The Committee also calls for more funding support “to maintain the UK’s position as a world-leader in GM insect technology,” and for improvements in regulation “to ensure that the regulatory regime is fit-for-purpose”.
Chair of the Committee Lord Selborne said “GM insect technologies have the potential…to save countless lives worldwide.”
“Our report concludes that the UK Government has a moral duty to test the potential of this technology, for the long-term benefit of those countries where diseases like dengue and malaria are indiscriminate killers.”
Oxitec says it is the only GM insect company in the world, and develops solutions to control insect pests that spread disease and damage crops in a way that is safe, sustainable and environmentally friendly.
The self-limiting insect control developed by Oxitec has been trialled against dengue fever-carrying mosquitoes in several countries, successfully reducing target insect populations by over 90% – an unprecedented level of control.
This approach has now been approved by the National Biosafety Committee in Brazil (CTNBio) for use throughout the country and the city of Piracicaba is leading the way with the world’s first municipal partnership releasing Oxitec mosquitoes.
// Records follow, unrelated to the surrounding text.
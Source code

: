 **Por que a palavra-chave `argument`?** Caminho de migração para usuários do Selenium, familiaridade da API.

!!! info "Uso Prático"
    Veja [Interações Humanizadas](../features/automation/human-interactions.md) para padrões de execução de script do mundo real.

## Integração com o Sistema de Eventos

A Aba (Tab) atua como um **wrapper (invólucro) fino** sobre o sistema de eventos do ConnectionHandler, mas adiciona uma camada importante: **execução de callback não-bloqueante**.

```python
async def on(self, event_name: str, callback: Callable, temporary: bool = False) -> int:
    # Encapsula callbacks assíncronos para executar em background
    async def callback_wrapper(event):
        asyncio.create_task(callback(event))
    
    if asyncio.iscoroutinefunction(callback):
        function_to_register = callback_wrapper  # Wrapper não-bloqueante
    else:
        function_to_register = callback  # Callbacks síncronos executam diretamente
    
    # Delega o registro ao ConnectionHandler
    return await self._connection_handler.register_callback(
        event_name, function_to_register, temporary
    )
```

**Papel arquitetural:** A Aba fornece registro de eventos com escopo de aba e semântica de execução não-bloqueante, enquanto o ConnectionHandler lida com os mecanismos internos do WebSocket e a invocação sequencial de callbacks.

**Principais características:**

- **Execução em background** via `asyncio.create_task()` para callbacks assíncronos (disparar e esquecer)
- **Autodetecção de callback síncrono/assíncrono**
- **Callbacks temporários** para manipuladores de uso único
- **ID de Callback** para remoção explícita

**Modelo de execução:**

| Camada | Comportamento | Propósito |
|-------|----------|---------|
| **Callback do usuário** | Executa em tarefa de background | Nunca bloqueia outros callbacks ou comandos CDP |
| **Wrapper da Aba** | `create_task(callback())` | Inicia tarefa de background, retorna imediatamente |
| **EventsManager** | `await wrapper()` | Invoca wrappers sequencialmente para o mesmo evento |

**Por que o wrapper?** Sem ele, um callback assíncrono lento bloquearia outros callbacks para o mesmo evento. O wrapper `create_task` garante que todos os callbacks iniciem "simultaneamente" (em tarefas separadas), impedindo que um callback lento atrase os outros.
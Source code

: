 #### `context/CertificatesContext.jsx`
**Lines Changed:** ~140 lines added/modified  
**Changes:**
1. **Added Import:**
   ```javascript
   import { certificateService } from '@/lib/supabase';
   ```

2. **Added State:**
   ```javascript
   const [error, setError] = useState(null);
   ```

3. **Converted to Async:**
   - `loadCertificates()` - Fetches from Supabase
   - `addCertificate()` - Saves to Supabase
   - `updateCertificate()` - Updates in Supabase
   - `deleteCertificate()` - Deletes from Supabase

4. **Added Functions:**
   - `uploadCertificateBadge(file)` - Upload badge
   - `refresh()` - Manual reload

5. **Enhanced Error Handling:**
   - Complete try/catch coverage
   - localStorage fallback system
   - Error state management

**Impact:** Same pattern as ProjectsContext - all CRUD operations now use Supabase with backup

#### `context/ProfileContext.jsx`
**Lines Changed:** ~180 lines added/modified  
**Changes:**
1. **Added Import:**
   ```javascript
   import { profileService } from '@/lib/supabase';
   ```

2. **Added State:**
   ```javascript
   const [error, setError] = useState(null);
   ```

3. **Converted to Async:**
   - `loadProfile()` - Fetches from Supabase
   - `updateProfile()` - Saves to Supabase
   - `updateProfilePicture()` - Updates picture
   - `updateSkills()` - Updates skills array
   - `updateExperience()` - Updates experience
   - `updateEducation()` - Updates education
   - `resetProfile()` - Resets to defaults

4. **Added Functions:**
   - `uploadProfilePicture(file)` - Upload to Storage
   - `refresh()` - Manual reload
Oxitec’s Medfly has also been approved for outdoor trials in Brazil and its diamondback moth is currently being trialled in the US.
The environmental profile of this mating-based approach is of particular benefit because Oxitec mosquitoes only control the target pest, leaving other species unaffected.
In addition, the approach is self-limiting; the released GM insects and their offspring die, which means that the pest population can be precisely targeted and controlled, and the released GM insects do not persist in the environment. Oxitec’s insects also carry a fluorescent marker that aids monitoring through simple identification.
“We are delighted that the House of Lords, following a highly rigorous process, has come out with such a strong statement of support,” Oxitec CEO Hadyn Parry said.
“Our focus has always been on helping to stop mosquito borne diseases, but like us, the Committee also recognises the considerable potential in agriculture.
“We urge the UK Government to act on the direction of this report and help us bring this approach to countries labouring under the threat of diseases such as Dengue, Chikungunya and Zika Virus.”